Burke, who has been left bereft of his "best friend", fled the community out of fear.

"It hasn't been easy. We were very close. I have been around her all of my life. It isn't easy. The feeling I have most of the times has been paranoia, disappointment, and hurt, because it was a murder and it wasn't solved. I moved from the area a few days after it happened. I have been depressed, but thankfully I am around people who try to support me and uplift my spirit," he told the Sunday Observer.

His younger sister had emigrated and wasn't able to attend their mother's funeral. Burke said that has been one of the hardest parts of the last year.

"She is the smallest one. I feel for her because she is the baby among us. Seeing my sister breaking down every minute up until this point and going through it still hurts. But I have to keep strong for my son."

Hyacinth Bowen, Golden's older sister, lives in another parish. She told the Sunday Observer that she remembers the call that left her down in the dumps.
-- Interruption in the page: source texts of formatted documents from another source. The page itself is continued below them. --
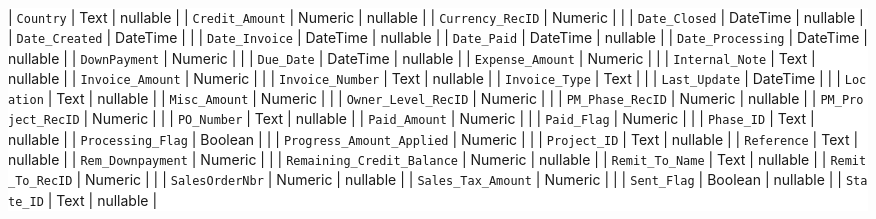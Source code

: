 | `Country` | Text | nullable |
| `Credit_Amount` | Numeric | nullable |
| `Currency_RecID` | Numeric |  |
| `Date_Closed` | DateTime | nullable |
| `Date_Created` | DateTime |  |
| `Date_Invoice` | DateTime | nullable |
| `Date_Paid` | DateTime | nullable |
| `Date_Processing` | DateTime | nullable |
| `DownPayment` | Numeric |  |
| `Due_Date` | DateTime | nullable |
| `Expense_Amount` | Numeric |  |
| `Internal_Note` | Text | nullable |
| `Invoice_Amount` | Numeric |  |
| `Invoice_Number` | Text | nullable |
| `Invoice_Type` | Text |  |
| `Last_Update` | DateTime |  |
| `Location` | Text | nullable |
| `Misc_Amount` | Numeric |  |
| `Owner_Level_RecID` | Numeric |  |
| `PM_Phase_RecID` | Numeric | nullable |
| `PM_Project_RecID` | Numeric |  |
| `PO_Number` | Text | nullable |
| `Paid_Amount` | Numeric |  |
| `Paid_Flag` | Numeric |  |
| `Phase_ID` | Text | nullable |
| `Processing_Flag` | Boolean |  |
| `Progress_Amount_Applied` | Numeric |  |
| `Project_ID` | Text | nullable |
| `Reference` | Text | nullable |
| `Rem_Downpayment` | Numeric |  |
| `Remaining_Credit_Balance` | Numeric | nullable |
| `Remit_To_Name` | Text | nullable |
| `Remit_To_RecID` | Numeric |  |
| `SalesOrderNbr` | Numeric | nullable |
| `Sales_Tax_Amount` | Numeric |  |
| `Sent_Flag` | Boolean | nullable |
| `State_ID` | Text | nullable |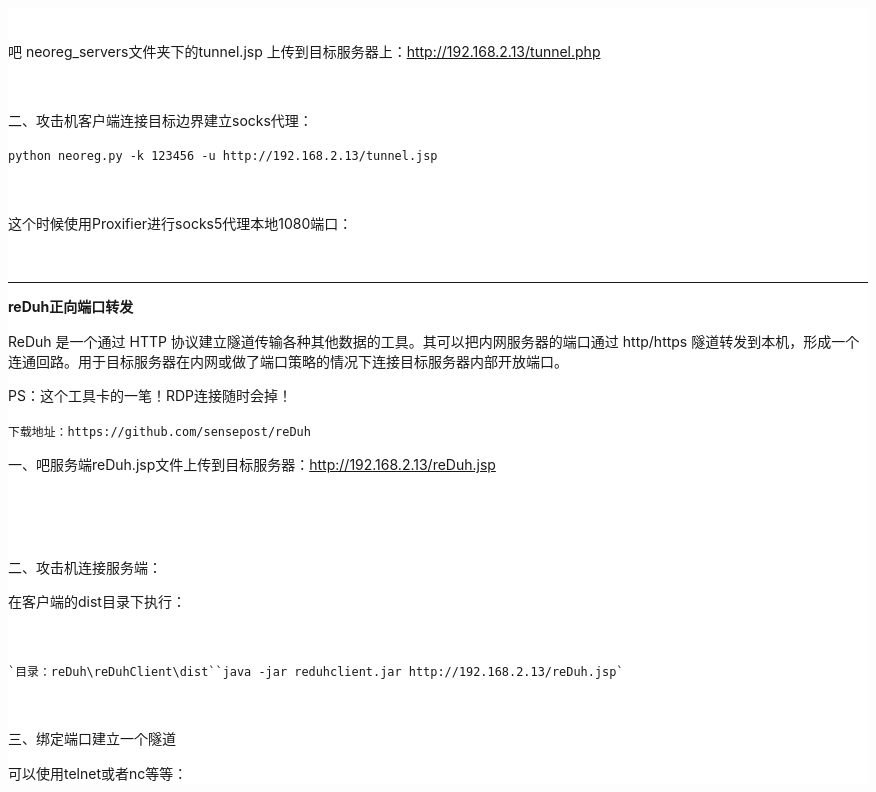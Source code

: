 ![](data:image/gif;base64,iVBORw0KGgoAAAANSUhEUgAAAAEAAAABCAYAAAAfFcSJAAAADUlEQVQImWNgYGBgAAAABQABh6FO1AAAAABJRU5ErkJggg==)

  

吧 neoreg\_servers文件夹下的tunnel.jsp 上传到目标服务器上：http://192.168.2.13/tunnel.php

![](data:image/gif;base64,iVBORw0KGgoAAAANSUhEUgAAAAEAAAABCAYAAAAfFcSJAAAADUlEQVQImWNgYGBgAAAABQABh6FO1AAAAABJRU5ErkJggg==)

二、攻击机客户端连接目标边界建立socks代理：

```
python neoreg.py -k 123456 -u http://192.168.2.13/tunnel.jsp
```

![](data:image/gif;base64,iVBORw0KGgoAAAANSUhEUgAAAAEAAAABCAYAAAAfFcSJAAAADUlEQVQImWNgYGBgAAAABQABh6FO1AAAAABJRU5ErkJggg==)

这个时候使用Proxifier进行socks5代理本地1080端口：

![](data:image/gif;base64,iVBORw0KGgoAAAANSUhEUgAAAAEAAAABCAYAAAAfFcSJAAAADUlEQVQImWNgYGBgAAAABQABh6FO1AAAAABJRU5ErkJggg==)

  

  

* * *

  

**reDuh正向端口转发**

  

ReDuh 是一个通过 HTTP 协议建立隧道传输各种其他数据的工具。其可以把内网服务器的端口通过 http/https 隧道转发到本机，形成一个连通回路。用于目标服务器在内网或做了端口策略的情况下连接目标服务器内部开放端口。

PS：这个工具卡的一笔！RDP连接随时会掉！

```
下载地址：https://github.com/sensepost/reDuh
```

一、吧服务端reDuh.jsp文件上传到目标服务器：http://192.168.2.13/reDuh.jsp  

![](data:image/gif;base64,iVBORw0KGgoAAAANSUhEUgAAAAEAAAABCAYAAAAfFcSJAAAADUlEQVQImWNgYGBgAAAABQABh6FO1AAAAABJRU5ErkJggg==)

![](data:image/gif;base64,iVBORw0KGgoAAAANSUhEUgAAAAEAAAABCAYAAAAfFcSJAAAADUlEQVQImWNgYGBgAAAABQABh6FO1AAAAABJRU5ErkJggg==)

二、攻击机连接服务端：

在客户端的dist目录下执行：

![](data:image/gif;base64,iVBORw0KGgoAAAANSUhEUgAAAAEAAAABCAYAAAAfFcSJAAAADUlEQVQImWNgYGBgAAAABQABh6FO1AAAAABJRU5ErkJggg==)

```
`目录：reDuh\reDuhClient\dist``java ‐jar reduhclient.jar http://192.168.2.13/reDuh.jsp`
```

![](data:image/gif;base64,iVBORw0KGgoAAAANSUhEUgAAAAEAAAABCAYAAAAfFcSJAAAADUlEQVQImWNgYGBgAAAABQABh6FO1AAAAABJRU5ErkJggg==)

三、绑定端口建立一个隧道

可以使用telnet或者nc等等：
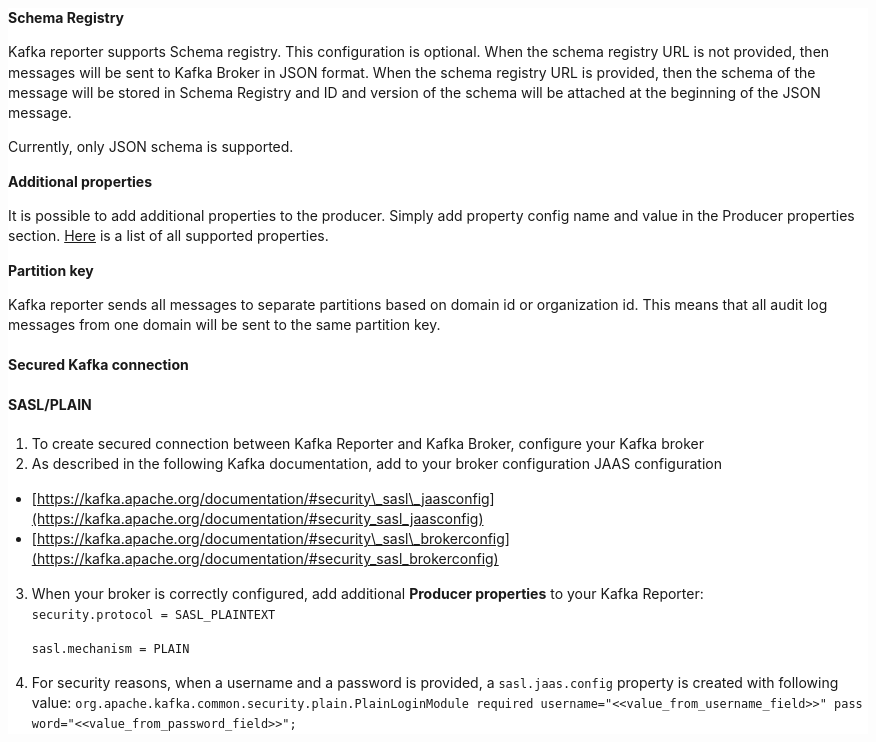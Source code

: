 **Schema Registry**

Kafka reporter supports Schema registry. This configuration is optional. When the schema registry URL is not provided, then messages will be sent to Kafka Broker in JSON format. When the schema registry URL is provided, then the schema of the message will be stored in Schema Registry and ID and version of the schema will be attached at the beginning of the JSON message.

Currently, only JSON schema is supported.

**Additional properties**

It is possible to add additional properties to the producer. Simply add property config name and value in the Producer properties section. [Here](https://kafka.apache.org/documentation/#producerconfigs) is a list of all supported properties.

**Partition key**

Kafka reporter sends all messages to separate partitions based on domain id or organization id. This means that all audit log messages from one domain will be sent to the same partition key.

#### Secured Kafka connection

#### SASL/PLAIN

1. To create secured connection between Kafka Reporter and Kafka Broker, configure your Kafka broker
2. As described in the following Kafka documentation, add to your broker configuration JAAS configuration

* [https://kafka.apache.org/documentation/#security\_sasl\_jaasconfig](https://kafka.apache.org/documentation/#security_sasl_jaasconfig)
* [https://kafka.apache.org/documentation/#security\_sasl\_brokerconfig](https://kafka.apache.org/documentation/#security_sasl_brokerconfig)

3.  When your broker is correctly configured, add additional **Producer properties** to your Kafka Reporter:\
    `security.protocol = SASL_PLAINTEXT`

    `sasl.mechanism = PLAIN`
4. For security reasons, when a username and a password is provided, a `sasl.jaas.config` property is created with following value: `org.apache.kafka.common.security.plain.PlainLoginModule required username="<<value_from_username_field>>" password="<<value_from_password_field>>";`
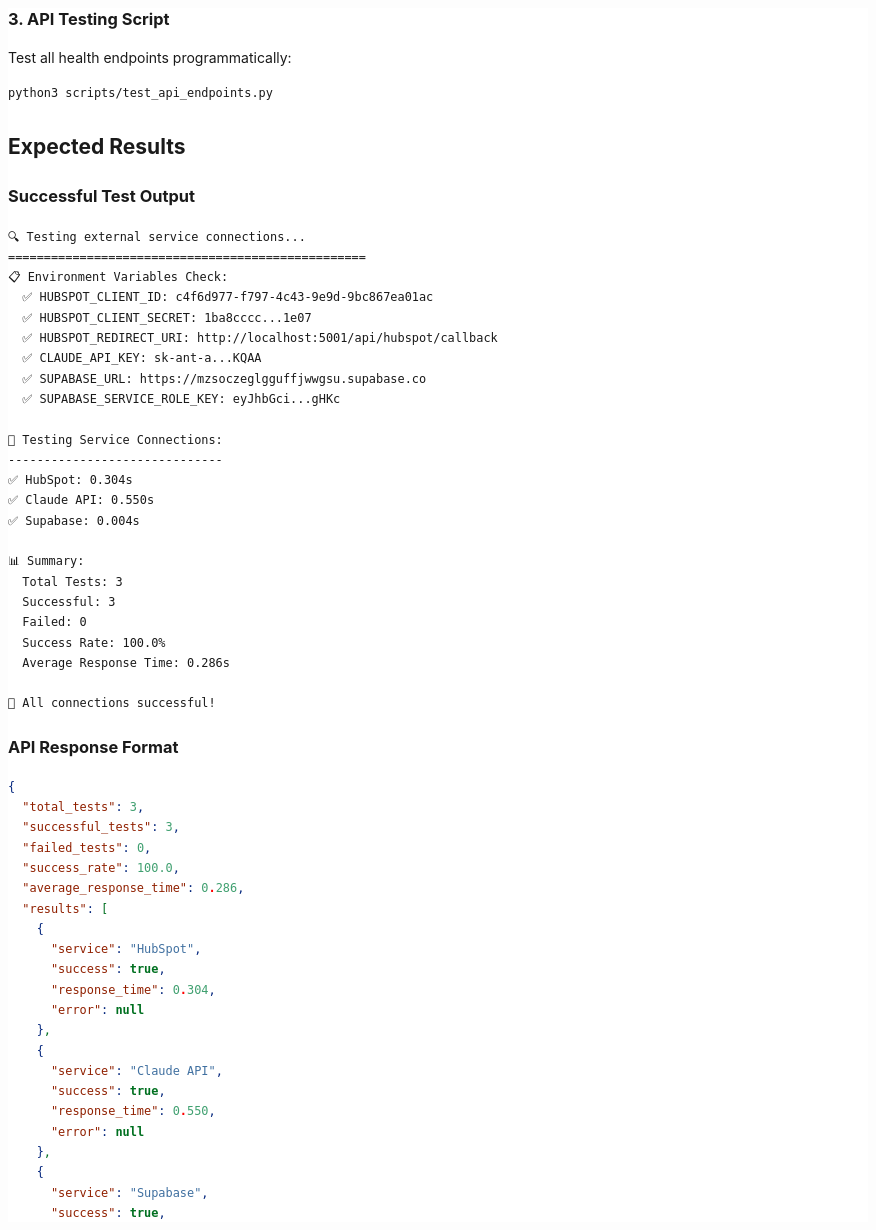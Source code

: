 ### 3. API Testing Script

Test all health endpoints programmatically:

```bash
python3 scripts/test_api_endpoints.py
```

## Expected Results

### Successful Test Output

```
🔍 Testing external service connections...
==================================================
📋 Environment Variables Check:
  ✅ HUBSPOT_CLIENT_ID: c4f6d977-f797-4c43-9e9d-9bc867ea01ac
  ✅ HUBSPOT_CLIENT_SECRET: 1ba8cccc...1e07
  ✅ HUBSPOT_REDIRECT_URI: http://localhost:5001/api/hubspot/callback
  ✅ CLAUDE_API_KEY: sk-ant-a...KQAA
  ✅ SUPABASE_URL: https://mzsoczeglgguffjwwgsu.supabase.co
  ✅ SUPABASE_SERVICE_ROLE_KEY: eyJhbGci...gHKc

🚀 Testing Service Connections:
------------------------------
✅ HubSpot: 0.304s
✅ Claude API: 0.550s
✅ Supabase: 0.004s

📊 Summary:
  Total Tests: 3
  Successful: 3
  Failed: 0
  Success Rate: 100.0%
  Average Response Time: 0.286s

🎉 All connections successful!
```

### API Response Format

```json
{
  "total_tests": 3,
  "successful_tests": 3,
  "failed_tests": 0,
  "success_rate": 100.0,
  "average_response_time": 0.286,
  "results": [
    {
      "service": "HubSpot",
      "success": true,
      "response_time": 0.304,
      "error": null
    },
    {
      "service": "Claude API",
      "success": true,
      "response_time": 0.550,
      "error": null
    },
    {
      "service": "Supabase",
      "success": true,
```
"My nephew called me a minute or so after six o' clock. I was on my veranda sitting down and my phone was inside charging. I heard when the phone rang and I heard when my daughter answered it. She know it is her cousin, so she laughed and said, 'Weh yah call my mother for?' And then I heard her coming with the phone and crying," she recalled.

Bowen said when her daughter handed her the phone, the only words she heard were, "Dem shoot mommy."

"What you said?" Bowen asked, sharply.

"Dem shoot mommy," her nephew repeated, regretfully.

At that point, she hurriedly told him to hang up and called a cousin who works at Linstead Hospital to inquire.

"She told me to hang up, and before I could move the phone from my ears, she called back and said she is dead," she told the Sunday Observer.

Bowen was found late that night along the main road in her community, after she left home without her children knowing. She said she was trying to get a ride to Linstead to see her sister. Her daughters had to use force to control and take her back home.

"For the entire week I was out of my mind. My children had to keep me inside the house and I was mashing up the house and things like that. It was a big shock. Oh my God, she was my ride or die. She was my everything. I'm the eldest of seven children and she is the second-to-last child. We had a relationship that I can't even explain.

"If my head hurt me, she is the first person I would call and tell. We talk about any and everything. If I put up something on Facebook, she would call me and ask me who troubled me. She would say, 'Don't pay nobody no mind because dem nuh know seh your head nuh good'... that type of relationship."

Bowen added that, during the same week her sister was killed, she and her children were actively planning to visit her in Linstead the following week and spend the weekend.

"She is a very good cook when it comes to salt mackerel run down, so the plan was to go to Linstead and have a cookout with her so you know that it shake mi. It rock mi. It mash up mi brain. It mash mi up bad," she said.

The funeral, she told the Sunday Observer, was a difficult period. However, the thundering support made it somewhat more manageable for her.

"That funeral was like Bob Marley funeral. I was out of my mind, but I was in my mind to see it. I could see the support; it was well supported. She was also a party promoter and stuff like that, so you know she would go to round robins, so a lot of people knew her."

Sheivonne Sharon Golden who was shot dead recently.